▶ _RECORD SET_:
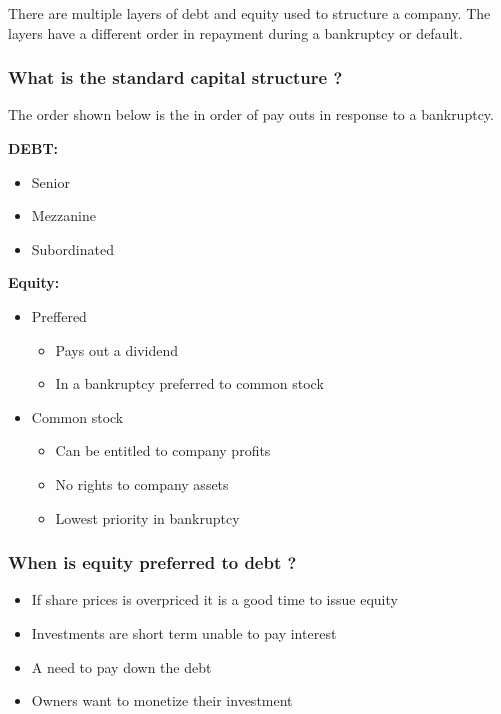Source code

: \documentclass[11pt]{scrartcl} %
\begin{document}
There are multiple layers of debt and equity used to structure a company. The layers have a different order in repayment during a bankruptcy or default.

\subsubsection{What is the standard capital structure ?}

The order shown below is the in order of pay outs in response to a bankruptcy.

\textbf{DEBT:}

\begin{itemize}
	\item Senior
	\item Mezzanine
	\item Subordinated
\end{itemize}

\textbf{Equity:}

\begin{itemize}
	\item Preffered
	\begin{itemize}
		\item Pays out a dividend
		\item In a bankruptcy preferred to common stock
	\end{itemize}
	\item Common stock
	\begin{itemize}
		\item Can be entitled to company profits
		\item No rights to company assets
		\item Lowest priority in bankruptcy
	\end{itemize}
\end{itemize}

\subsubsection{When is equity preferred to debt ?}

\begin{itemize}
	\item If share prices is overpriced it is a good time to issue equity
	\item Investments are short term unable to pay interest
	\item A need to pay down the debt
	\item Owners want to monetize their investment
\end{itemize}
\end{document}
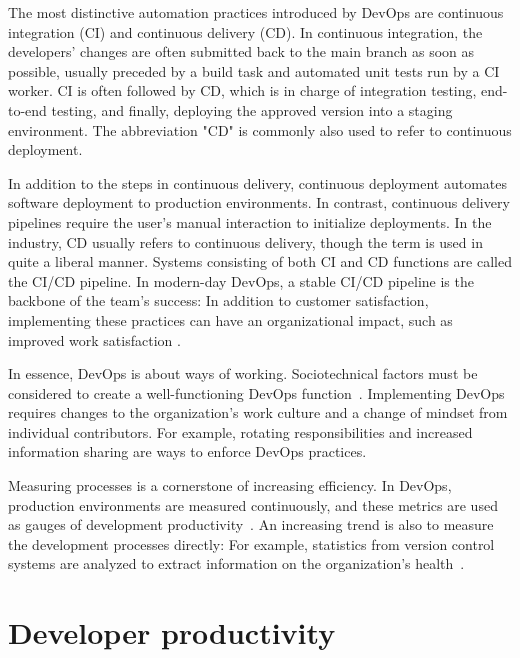 The most distinctive automation practices introduced by DevOps are continuous integration (CI) and continuous delivery (CD). In continuous integration, the developers' changes are often submitted back to the main branch as soon as possible, usually preceded by a build task and automated unit tests run by a CI worker. CI is often followed by CD, which is in charge of integration testing, end-to-end testing, and finally, deploying the approved version into a staging environment. The abbreviation "CD" is commonly also used to refer to continuous deployment. 

In addition to the steps in continuous delivery, continuous deployment automates software deployment to production environments. In contrast, continuous delivery pipelines require the user's manual interaction to initialize deployments. In the industry, CD usually refers to continuous delivery, though the term is used in quite a liberal manner. Systems consisting of both CI and CD functions are called the CI/CD pipeline. In modern-day DevOps, a stable CI/CD pipeline is the backbone of the team's success: In addition to customer satisfaction, implementing these practices can have an organizational impact, such as improved work satisfaction \cite{forsgren_accelerate_2018}. 
 
In essence, DevOps is about ways of working. Sociotechnical factors must be considered to create a well-functioning DevOps function~\cite{hemon-hildgen_agile_2020}. Implementing DevOps requires changes to the organization's work culture and a change of mindset from individual contributors. For example, rotating responsibilities and increased information sharing are ways to enforce DevOps practices.~\cite{lassenius_agile_2015}

Measuring processes is a cornerstone of increasing efficiency. In DevOps, production environments are measured continuously, and these metrics are used as gauges of development productivity~\cite{lassenius_agile_2015}. An increasing trend is also to measure the development processes directly: For example, statistics from version control systems are analyzed to extract information on the organization's health~\cite{forsgren_accelerate_2018}.

\section{Developer productivity}

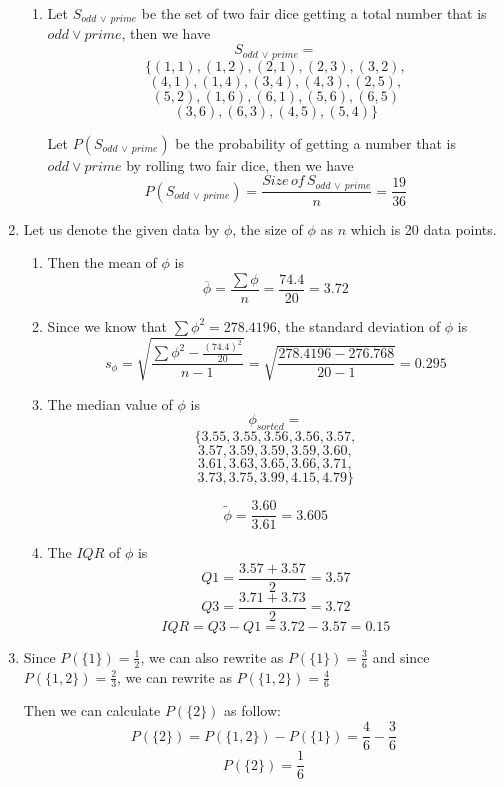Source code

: \documentclass[12pt]{article}
\begin{document}
\begin{enumerate}
\begin{enumerate}
		\item Let $S_{odd \, \lor \, prime}$ be the set of two fair dice getting a total number that is $odd \lor prime$, then we have
		$$S_{odd \, \lor \, prime} =$$ 
		$$\{(1,1), (1,2), (2,1), (2,3), (3,2),$$		
		$$(4,1), (1,4),(3,4), (4,3), (2,5),$$
		$$(5,2), (1,6), (6,1), (5,6), (6,5)$$
		$$(3,6), (6,3), (4,5), (5,4) \}$$
		
		Let $P(S_{odd \, \lor \, prime})$ be the probability of getting a number that is $odd \lor prime$ by rolling two fair dice, then we have
		$$P(S_{odd \, \lor \, prime}) = \frac{Size \, of \, S_{odd \, \lor \, prime}}{n} = \frac{19}{36}$$
		
	\end{enumerate}
	
	\item Let us denote the given data by $\phi$, the size of $\phi$ as $n$ which is 20 data points.
	
	\begin{enumerate}
	
		\item Then the mean of $\phi$ is
		$$\overline{\phi} = \frac{\sum \phi}{n} = \frac{74.4}{20} = 3.72$$
		
		\item Since we know that $\sum \phi^{2} = 278.4196$, the standard deviation of $\phi$ is
		$$s_{\phi} = \sqrt{\frac{\sum \phi^{2} - \frac{(74.4)^2}{20}}{n-1}}= \sqrt{\frac{278.4196 - 276.768}{20-1}} = 0.295$$
		
		\item The median value of $\phi$ is
		$$\phi_{sorted} =$$	
		$$\{3.55, 3.55, 3.56, 3.56, 3.57,$$
		$$3.57, 3.59, 3.59, 3.59, 3.60,$$
		$$3.61, 3.63, 3.65, 3.66, 3.71,$$
		$$3.73, 3.75, 3.99, 4.15, 4.79\}$$
		
		$$\tilde{\phi} = \frac{3.60}{3.61} = 3.605$$
		
		\item The $IQR$ of $\phi$ is
		$$Q1 = \frac{3.57 + 3.57}{2} = 3.57$$
		$$Q3 = \frac{3.71 + 3.73}{2} = 3.72$$
		$$IQR = Q3 - Q1 = 3.72 - 3.57 = 0.15$$
	\end{enumerate}
		
	\item Since $P(\{1\}) = \frac{1}{2}$, we can also rewrite as $P(\{1\}) = \frac{3}{6}$ and since $P(\{1, 2\}) = \frac{2}{3}$, we can rewrite as $P(\{1, 2\}) = \frac{4}{6}$
	
	Then we can calculate $P(\{2\})$ as follow:
	$$P(\{2\}) = P(\{1, 2\}) - P(\{1\}) = \frac{4}{6} - \frac{3}{6}$$
	$$P(\{2\}) = \frac{1}{6}$$
	

\end{enumerate}
\end{document}
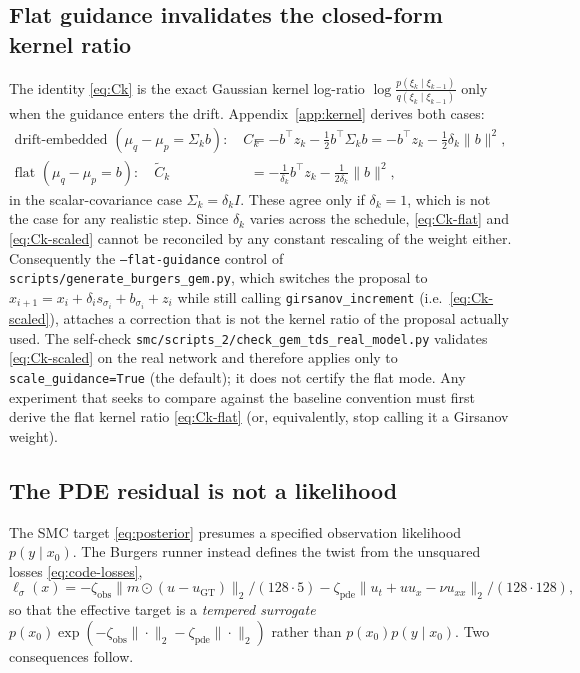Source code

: \documentclass[11pt]{article}
\begin{document}
\subsection{Flat guidance invalidates the closed-form kernel ratio}

The identity \eqref{eq:Ck} is the exact Gaussian kernel log-ratio
$\log\frac{p(\xi_k\mid\xi_{k-1})}{q(\xi_k\mid\xi_{k-1})}$ only when the guidance enters the drift.
Appendix~\ref{app:kernel} derives both cases:
\begin{align}
  \text{drift-embedded }(\mu_q-\mu_p=\Sigma_k b):\quad
  C_k &= -b^\top z_k - \tfrac12 b^\top\Sigma_k b
  = -b^\top z_k - \tfrac12\delta_k\|b\|^2,
  \label{eq:Ck-scaled}\\[2pt]
  \text{flat }(\mu_q-\mu_p=b):\quad
  \widetilde C_k &= -\frac{1}{\delta_k}b^\top z_k - \frac{1}{2\delta_k}\|b\|^2,
  \label{eq:Ck-flat}
\end{align}
in the scalar-covariance case $\Sigma_k=\delta_k I$. These agree only if
$\delta_k=1$, which is not the case for any realistic step. Since $\delta_k$ varies across the
schedule, \eqref{eq:Ck-flat} and \eqref{eq:Ck-scaled} cannot be reconciled by any constant
rescaling of the weight either. Consequently the \texttt{--flat-guidance} control of
\texttt{scripts/generate\_burgers\_gem.py}, which switches the proposal to
$x_{i+1}=x_i+\delta_i s_{\sigma_i}+b_{\sigma_i}+z_i$ while still calling \texttt{girsanov\_increment}
(i.e.\ \eqref{eq:Ck-scaled}), attaches a correction that is not the kernel ratio of the proposal
actually used. The self-check \texttt{smc/scripts\_2/check\_gem\_tds\_real\_model.py} validates
\eqref{eq:Ck-scaled} on the real network and therefore applies only to \texttt{scale\_guidance=True}
(the default); it does not certify the flat mode. Any experiment that seeks to compare against the
baseline convention must first derive the flat kernel ratio \eqref{eq:Ck-flat} (or, equivalently,
stop calling it a Girsanov weight).

\subsection{The PDE residual is not a likelihood}

The SMC target \eqref{eq:posterior} presumes a specified observation likelihood $p(y\mid x_0)$. The
Burgers runner instead defines the twist from the unsquared losses \eqref{eq:code-losses},
\begin{equation}\label{eq:code-ell}
  \ell_\sigma(x) = -\zeta_{\mathrm{obs}}\bigl\|m\odot(u-u_{\mathrm{GT}})\bigr\|_2/(128\cdot5)
  -\zeta_{\mathrm{pde}}\bigl\|u_t+uu_x-\nu u_{xx}\bigr\|_2/(128\cdot128),
\end{equation}
so that the effective target is a \emph{tempered surrogate}
$p(x_0)\exp(-\zeta_{\mathrm{obs}}\|\cdot\|_2-\zeta_{\mathrm{pde}}\|\cdot\|_2)$ rather than
$p(x_0)p(y\mid x_0)$. Two consequences follow.
\end{document}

▶ _WORK INSTRUCTIONS_:
Throughout the listing above, count the lines where the word "kernel" appears, then reply with that count and no other words.

▶ _RESPONSE AREA_:
5